◆ What you will do ◆
Return every line of the data below that includes the string "consists".

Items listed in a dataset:
++++++++++
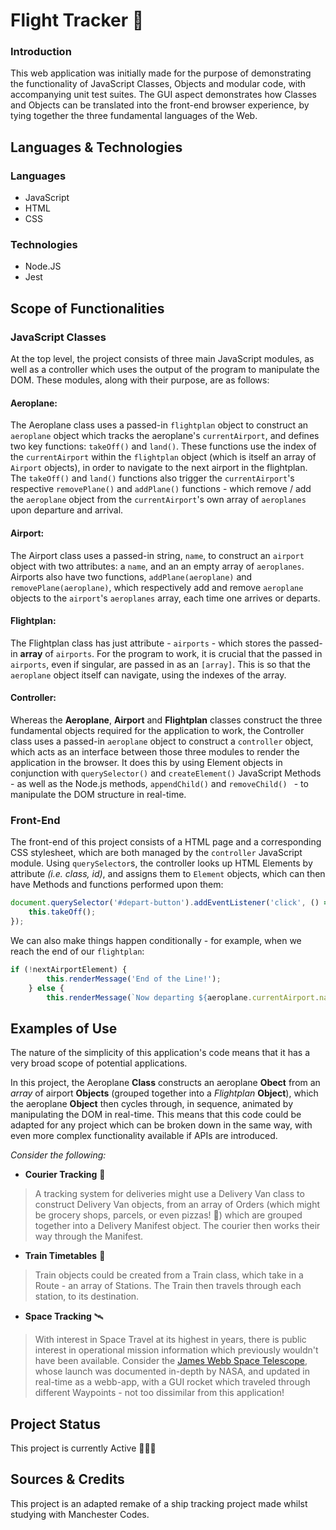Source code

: # Flight Tracker 🛫
### Introduction
This web application was initially made for the purpose of demonstrating the functionality of JavaScript Classes, Objects and modular code, with accompanying unit test suites. The GUI aspect demonstrates how Classes and Objects can be translated into the front-end browser experience, by tying together the three fundamental languages of the Web.

## Languages & Technologies
### Languages
* JavaScript
* HTML
* CSS

### Technologies
* Node.JS
* Jest


## Scope of Functionalities
### JavaScript Classes
At the top level, the project consists of three main JavaScript modules, as well as a controller which uses the output of the program to manipulate the DOM. These modules, along with their purpose, are as follows:

#### Aeroplane:
The Aeroplane class uses a passed-in `flightplan` object to construct an `aeroplane` object which tracks the aeroplane's `currentAirport`, and defines two key functions: `takeOff()` and `land()`. These functions use the index of the `currentAirport` within the `flightplan` object (which is itself an array of `Airport` objects), in order to navigate to the next airport in the flightplan. The `takeOff()` and `land()` functions also trigger the `currentAirport`'s respective `removePlane()` and `addPlane()` functions - which remove / add the `aeroplane` object from the `currentAirport`'s own array of `aeroplanes` upon departure and arrival.

#### Airport:
The Airport class uses a passed-in string, `name`, to construct an `airport` object with two attributes: a `name`, and an an empty array of `aeroplanes`. Airports also have two functions, `addPlane(aeroplane)` and `removePlane(aeroplane)`, which respectively add and remove `aeroplane` objects to the `airport`'s `aeroplanes` array, each time one arrives or departs.

#### Flightplan: 
The Flightplan class has just attribute - `airports` - which stores the passed-in **array** of `airports`. For the program to work, it is crucial that the passed in `airports`, even if singular, are passed in as an `[array]`. This is so that the `aeroplane` object itself can navigate, using the indexes of the array.

#### Controller:
Whereas the **Aeroplane**, **Airport** and **Flightplan** classes construct the three fundamental objects required for the application to work, the Controller class uses a passed-in `aeroplane` object to construct a `controller` object, which acts as an interface between those three modules to render the application in the browser. It does this by using Element objects in conjunction with `querySelector()` and `createElement()` JavaScript Methods - as well as the Node.js methods, `appendChild()` and `removeChild() ` - to manipulate the DOM structure in real-time.


### Front-End
The front-end of this project consists of a HTML page and a corresponding CSS stylesheet, which are both managed by the `controller` JavaScript module. Using `querySelector`s, the controller looks up HTML Elements by attribute *(i.e. class, id)*, and assigns them to `Element` objects, which can then have Methods and functions performed upon them:
``` JavaScript
document.querySelector('#depart-button').addEventListener('click', () => {
    this.takeOff();
});
```

We can also make things happen conditionally - for example, when we reach the end of our `flightplan`:
```JavaScript
if (!nextAirportElement) {
        this.renderMessage('End of the Line!');
    } else {
        this.renderMessage(`Now departing ${aeroplane.currentAirport.name}`);
```


## Examples of Use
The nature of the simplicity of this application's code means that it has a very broad scope of potential applications.

In this project, the Aeroplane **Class** constructs an aeroplane **Obect** from an *array* of airport **Objects** (grouped together into a *Flightplan* **Object**), which the aeroplane **Object** then cycles through, in sequence, animated by manipulating the DOM in real-time. This means that this code could be adapted for any project which can be broken down in the same way, with even more complex functionality available if APIs are introduced.

*Consider the following:*
* **Courier Tracking** 🚚
> A tracking system for deliveries might use a Delivery Van class to construct Delivery Van objects, from an array of Orders (which might be grocery shops, parcels, or even pizzas! 🍕) which are grouped together into a Delivery Manifest object. The courier then works their way through the Manifest.

* **Train Timetables** 🚆
> Train objects could be created from a Train class, which take in a Route - an array of Stations. The Train then travels through each station, to its destination.

* **Space Tracking** 🛰
>  With interest in Space Travel at its highest in years, there is public interest in operational mission information which previously wouldn't have been available. Consider the [James Webb Space Telescope](https://www.jwst.nasa.gov/content/webbLaunch/whereIsWebb.html), whose launch was documented in-depth by NASA, and updated in real-time as a webb-app, with a GUI rocket which traveled through different Waypoints - not too dissimilar from this application!


## Project Status
This project is currently Active 👨🏼‍💻

## Sources & Credits
This project is an adapted remake of a ship tracking project made whilst studying with Manchester Codes.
++++++++++
◆ Task result ◆
At the top level, the project consists of three main JavaScript modules, as well as a controller which uses the output of the program to manipulate the DOM. These modules, along with their purpose, are as follows:
The front-end of this project consists of a HTML page and a corresponding CSS stylesheet, which are both managed by the `controller` JavaScript module. Using `querySelector`s, the controller looks up HTML Elements by attribute *(i.e. class, id)*, and assigns them to `Element` objects, which can then have Methods and functions performed upon them:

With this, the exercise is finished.